Tuesday, April 2, 2013

SQUAB, CORNUCOPIA, PANTIES, NAVEL, BRAINCHILD, CRUD, SLACKS, CREVICE, AND FUDGE: Slate digs even deeper into the concept of word aversion, and notes with regards to a certain word evocative of dampness:
It’s squishy-seeming, and, to some, specifically evocative of genital regions and undergarments.
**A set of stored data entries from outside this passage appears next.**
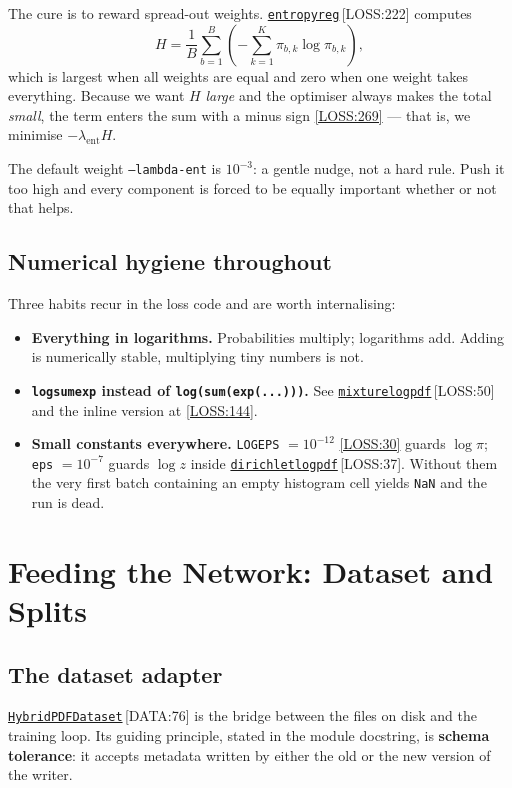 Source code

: \documentclass[11pt,a4paper]{report}
\newcommand{\srcbase}{vscode://file/Users/syellapa/Documents/Research/2026/ANSYS/Multi-ScalarPDF}
\newcommand{\dmdn}{dirichlet\string_mdn}
\newcommand{\srctag}[1]{{\footnotesize\textcolor{TagGray}{[#1]}}}
\newcommand{\Loss}[2]{\href{\srcbase/\dmdn/losses.py:#1}{\texttt{#2}}\,\srctag{LOSS:#1}}
\newcommand{\LossL}[1]{\href{\srcbase/\dmdn/losses.py:#1}{\srctag{LOSS:#1}}}
\newcommand{\Data}[2]{\href{\srcbase/\dmdn/data.py:#1}{\texttt{#2}}\,\srctag{DATA:#1}}
\newcommand{\code}[1]{\texttt{#1}}
\newcommand{\term}[1]{\textbf{#1}}
\renewcommand{\_}{\origtextunderscore\allowbreak}
\begin{document}
The cure is to reward spread-out weights. \Loss{222}{entropy\_reg} computes
\[
  H = \frac{1}{B}\sum_{b=1}^{B}\left(-\sum_{k=1}^{K}\pi_{b,k}\log \pi_{b,k}\right),
\]
which is largest when all weights are equal and zero when one weight takes everything. Because
we want $H$ \emph{large} and the optimiser always makes the total \emph{small}, the term enters
the sum with a minus sign \LossL{269} --- that is, we minimise $-\lambda_{\text{ent}} H$.

The default weight \code{--lambda-ent} is $10^{-3}$: a gentle nudge, not a hard rule. Push it
too high and every component is forced to be equally important whether or not that helps.

\section{Numerical hygiene throughout}

Three habits recur in the loss code and are worth internalising:

\begin{itemize}
  \item \textbf{Everything in logarithms.} Probabilities multiply; logarithms add. Adding is
        numerically stable, multiplying tiny numbers is not.
  \item \textbf{\code{logsumexp} instead of \code{log(sum(exp(...)))}.} See
        \Loss{50}{mixture\_logpdf} and the inline version at \LossL{144}.
  \item \textbf{Small constants everywhere.} \code{LOG\_EPS} $= 10^{-12}$ \LossL{30} guards
        $\log \pi$; \code{eps} $= 10^{-7}$ guards $\log z$ inside
        \Loss{37}{dirichlet\_logpdf}. Without them the very first batch containing an empty
        histogram cell yields \code{NaN} and the run is dead.
\end{itemize}

\chapter{Feeding the Network: Dataset and Splits}
\label{ch:splits}

\section{The dataset adapter}

\Data{76}{HybridPDFDataset} is the bridge between the files on disk and the training loop. Its
guiding principle, stated in the module docstring, is \term{schema tolerance}: it accepts
metadata written by either the old or the new version of the writer.
\end{document}
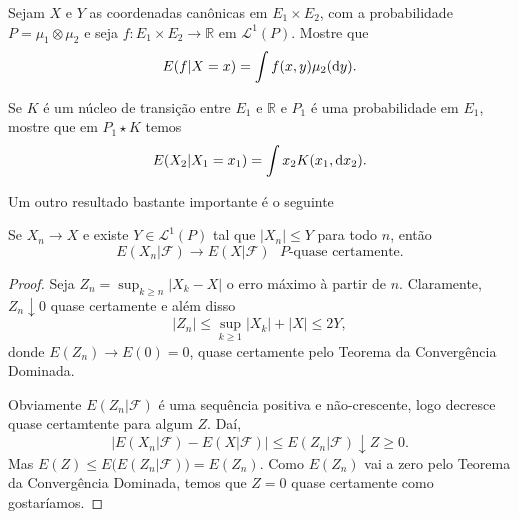 \documentclass[../Notas_de_aula.tex]{subfiles}
\begin{document}
\begin{exercise}
  Sejam $X$ e $Y$ as coordenadas canônicas em $E_1 \times E_2$, com a probabilidade $P = \mu_1 \otimes \mu_2$ e seja $f:E_1 \times E_2 \to \mathbb{R}$ em $\mathcal{L}^1(P)$.
  Mostre que
  \begin{equation}
     E(f|X = x) = \int f(x, y) \mu_2(\mathop{}\!\mathrm{d} y).
  \end{equation}
\end{exercise}

\begin{exercise}
  Se $K$ é um núcleo de transição entre $E_1$ e $\mathbb{R}$ e $P_1$ é uma probabilidade em $E_1$, mostre que em $P_1 \star K$ temos
  \begin{equation}
    E(X_2|X_1 = x_1) = \int x_2 K(x_1, \mathop{}\!\mathrm{d} x_2).
  \end{equation}
\end{exercise}

Um outro resultado bastante importante é o seguinte

\begin{theorem}
  Se $X_n \to X$ e existe $Y \in \mathcal{L}^1(P)$ tal que $|X_n| \leq Y$ para todo $n$, então
  \begin{equation}
    E(X_n | \mathcal{F}) \to E(X|\mathcal{F}) \text{ $P$-quase certamente.}
  \end{equation}
\end{theorem}

\begin{proof}
  Seja $Z_n = \sup_{k \geq n} |X_k - X|$ o erro máximo à partir de $n$.
  Claramente, $Z_n \downarrow 0$ quase certamente e além disso
  \begin{equation}
    |Z_n| \leq \sup_{k \geq 1} |X_k| + |X| \leq 2 Y,
  \end{equation}
  donde $E(Z_n) \to E(0) = 0$, quase certamente pelo Teorema da Convergência Dominada.

  Obviamente $E(Z_n|\mathcal{F})$ é uma sequência positiva e não-crescente, logo decresce quase certamtente para algum $Z$.
  Daí,
  \begin{equation}
    \big| E(X_n | \mathcal{F}) - E(X | \mathcal{F}) \big| \leq E(Z_n | \mathcal{F}) \downarrow Z \geq 0.
  \end{equation}
  Mas $E(Z) \leq E\big( E(Z_n|\mathcal{F}) \big) = E(Z_n)$.
  Como $E(Z_n)$ vai a zero pelo Teorema da Convergência Dominada, temos que $Z = 0$ quase certamente como gostaríamos.
\end{proof}
\end{document}
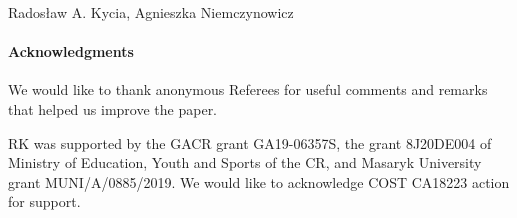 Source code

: \begin{artengenv2auth}{Rados\l aw A. Kycia, Agnieszka Niemczynowicz}

\paragraph{Acknowledgments} We would like to thank anonymous Referees for useful comments and remarks that helped us improve the paper.

RK was supported by the GACR grant GA19-06357S, the grant 8J20DE004 of Ministry of Education, Youth and Sports of the CR, and Masaryk University grant MUNI/A/0885/2019. We would like to acknowledge COST CA18223 action for support.

 
 \end{artengenv2auth}

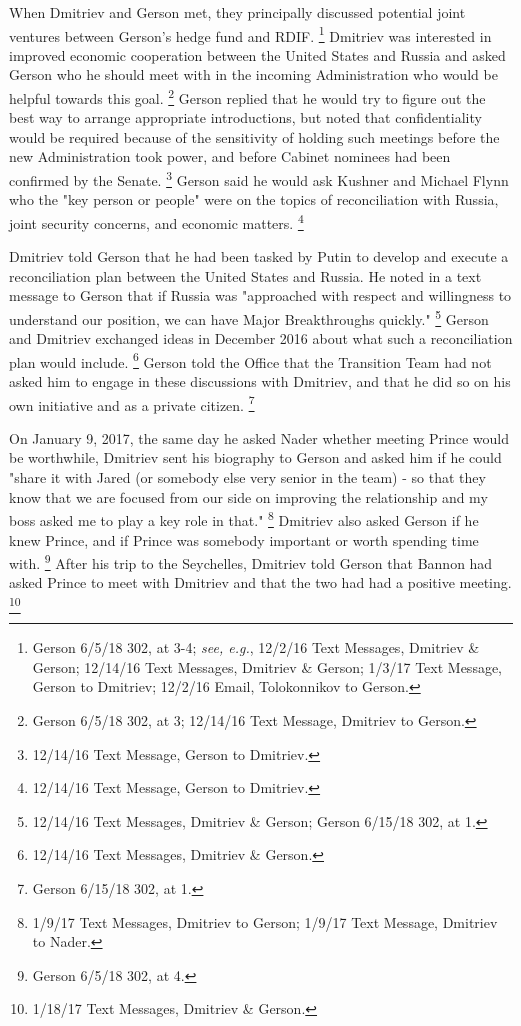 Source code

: When Dmitriev and Gerson met, they principally discussed potential joint ventures between Gerson's hedge fund and RDIF.%
\footnote{Gerson 6/5/18 302, at 3-4;
\textit{see, e.g.}, 12/2/16 Text Messages, Dmitriev \& Gerson;
12/14/16 Text Messages, Dmitriev \& Gerson;
1/3/17 Text Message, Gerson to Dmitriev;
12/2/16 Email, Tolokonnikov to Gerson.}
Dmitriev was interested in improved economic cooperation between the United States and Russia and asked Gerson who he should meet with in the incoming Administration who would be helpful towards this goal.%
\footnote{Gerson 6/5/18 302, at 3;
12/14/16 Text Message, Dmitriev to Gerson.}
Gerson replied that he would try to figure out the best way to arrange appropriate introductions, but noted that confidentiality would be required because of the sensitivity of holding such meetings before the new Administration took power, and before Cabinet nominees had been confirmed by the Senate.%
\footnote{12/14/16 Text Message, Gerson to Dmitriev.}
Gerson said he would ask Kushner and Michael Flynn who the "key person or people" were on the topics of reconciliation with Russia, joint security concerns, and economic matters.%
\footnote{12/14/16 Text Message, Gerson to Dmitriev.}

Dmitriev told Gerson that he had been tasked by Putin to develop and execute a reconciliation plan between the United States and Russia.
He noted in a text message to Gerson that if Russia was "approached with respect and willingness to understand our position, we can have Major Breakthroughs quickly."%
\footnote{12/14/16 Text Messages, Dmitriev \& Gerson;
Gerson 6/15/18 302, at 1.}
Gerson and Dmitriev exchanged ideas in December 2016 about what such a reconciliation plan would include.%
\footnote{12/14/16 Text Messages, Dmitriev \& Gerson.}
Gerson told the Office that the Transition Team had not asked him to engage in these discussions with Dmitriev, and that he did so on his own initiative and as a private citizen.%
\footnote{Gerson 6/15/18 302, at 1.}

On January 9, 2017, the same day he asked Nader whether meeting Prince would be worthwhile, Dmitriev sent his biography to Gerson and asked him if he could "share it with Jared (or somebody else very senior in the team) - so that they know that we are focused from our side on improving the relationship and my boss asked me to play a key role in that."%
\footnote{1/9/17 Text Messages, Dmitriev to Gerson;
1/9/17 Text Message, Dmitriev to Nader.}
Dmitriev also asked Gerson if he knew Prince, and if Prince was somebody important or worth spending time with.%
\footnote{Gerson 6/5/18 302, at 4.}
After his trip to the Seychelles, Dmitriev told Gerson that Bannon had asked Prince to meet with Dmitriev and that the two had had a positive meeting.%
\footnote{1/18/17 Text Messages, Dmitriev \& Gerson.}

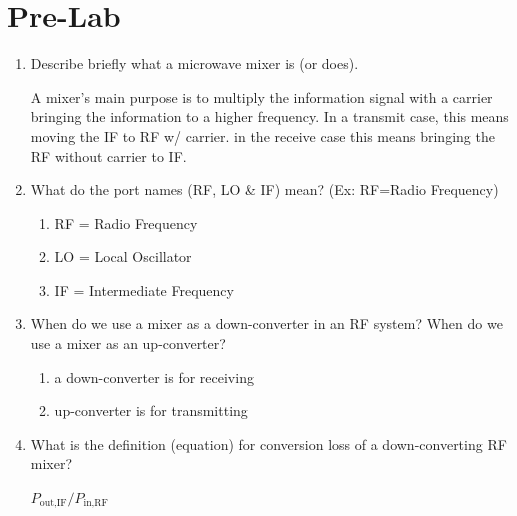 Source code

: \documentclass[journal]{IEEEtran}
\begin{document}
\section{Pre-Lab}
\begin{enumerate}
    \item Describe briefly what a microwave mixer is (or does).

          A mixer's main purpose is to multiply the information signal with a
          carrier bringing the information to a higher frequency. In a transmit
          case, this means moving the IF to RF w/ carrier. in the receive case
          this means bringing the RF without carrier to IF.

    \item What do the port names (RF, LO \& IF) mean? (Ex: RF=Radio Frequency)
          \begin{enumerate}
              \item RF = Radio Frequency
              \item LO = Local Oscillator
              \item IF = Intermediate Frequency
          \end{enumerate}
    \item When do we use a mixer as a down-converter in an RF system? When do we use a mixer as an up-converter?
          \begin{enumerate}
              \item a down-converter is for  receiving
              \item up-converter is for transmitting
          \end{enumerate}
    \item What is the definition (equation) for conversion loss of a down-converting RF mixer?

          \(P_{\text{out,IF}}/P_{\text{in,RF}}\)
\end{enumerate}

\end{document}
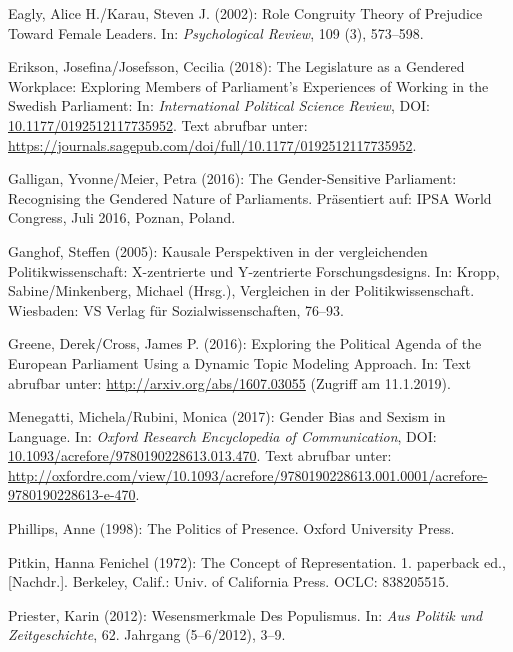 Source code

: \documentclass[12pt,ngerman,]{article}
\begin{document}
\leavevmode\hypertarget{ref-eagly_2002}{}%
Eagly, Alice H./Karau, Steven J. (2002): Role Congruity Theory of
Prejudice Toward Female Leaders. In: \emph{Psychological Review}, 109
(3), 573--598.

\leavevmode\hypertarget{ref-erikson_2018}{}%
Erikson, Josefina/Josefsson, Cecilia (2018): The Legislature as a
Gendered Workplace: Exploring Members of Parliament's Experiences of
Working in the Swedish Parliament: In: \emph{International Political
Science Review}, DOI:
\href{https://doi.org/10.1177/0192512117735952}{10.1177/0192512117735952}.
Text abrufbar unter:
\url{https://journals.sagepub.com/doi/full/10.1177/0192512117735952}.

\leavevmode\hypertarget{ref-galligan_2016}{}%
Galligan, Yvonne/Meier, Petra (2016): The Gender-Sensitive Parliament:
Recognising the Gendered Nature of Parliaments. Präsentiert auf: IPSA
World Congress, Juli 2016, Poznan, Poland.

\leavevmode\hypertarget{ref-ganghof_2005}{}%
Ganghof, Steffen (2005): Kausale Perspektiven in der vergleichenden
Politikwissenschaft: X-zentrierte und Y-zentrierte Forschungsdesigns.
In: Kropp, Sabine/Minkenberg, Michael (Hrsg.), Vergleichen in der
Politikwissenschaft. Wiesbaden: VS Verlag für Sozialwissenschaften,
76--93.

\leavevmode\hypertarget{ref-greene_2016}{}%
Greene, Derek/Cross, James P. (2016): Exploring the Political Agenda of
the European Parliament Using a Dynamic Topic Modeling Approach. In:
Text abrufbar unter: \url{http://arxiv.org/abs/1607.03055} (Zugriff am
11.1.2019).

\leavevmode\hypertarget{ref-menegatti_2017}{}%
Menegatti, Michela/Rubini, Monica (2017): Gender Bias and Sexism in
Language. In: \emph{Oxford Research Encyclopedia of Communication}, DOI:
\href{https://doi.org/10.1093/acrefore/9780190228613.013.470}{10.1093/acrefore/9780190228613.013.470}.
Text abrufbar unter:
\url{http://oxfordre.com/view/10.1093/acrefore/9780190228613.001.0001/acrefore-9780190228613-e-470}.

\leavevmode\hypertarget{ref-phillips_1998}{}%
Phillips, Anne (1998): The Politics of Presence. Oxford University
Press.

\leavevmode\hypertarget{ref-pitkin_1972}{}%
Pitkin, Hanna Fenichel (1972): The Concept of Representation. 1.
paperback ed., {[}Nachdr.{]}. Berkeley, Calif.: Univ. of California
Press. OCLC: 838205515.

\leavevmode\hypertarget{ref-priester_2012}{}%
Priester, Karin (2012): Wesensmerkmale Des Populismus. In: \emph{Aus
Politik und Zeitgeschichte}, 62. Jahrgang (5--6/2012), 3--9.
\end{document}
These qualities are not unusual when it comes to word aversion. Many hated words refer to “slimy things, or gross things, or names for garments worn in potentially sexual areas, or anything to do with food, or suckling, or sexual overtones,” says Riggle. But other averted words are more confounding, notes Liberman. “There is a list of words that seem to have sexual connotations that are among the words that elicit this kind of reaction—moist being an obvious one,” he says. “But there are other words like luggage, and pugilist, and hardscrabble, and goose pimple, and squab, and so on, which I guess you could imagine phonic associations between those words and something sexual, but it certainly doesn’t seem obvious.”
According to Language Log's Mark Liberman: “There could very well be a viral aspect to this, where either through the media or just through real-world personal connections, the reaction to some particular word—for example, [that one regarding dampness]—spreads. But that’s the sheerest speculation.”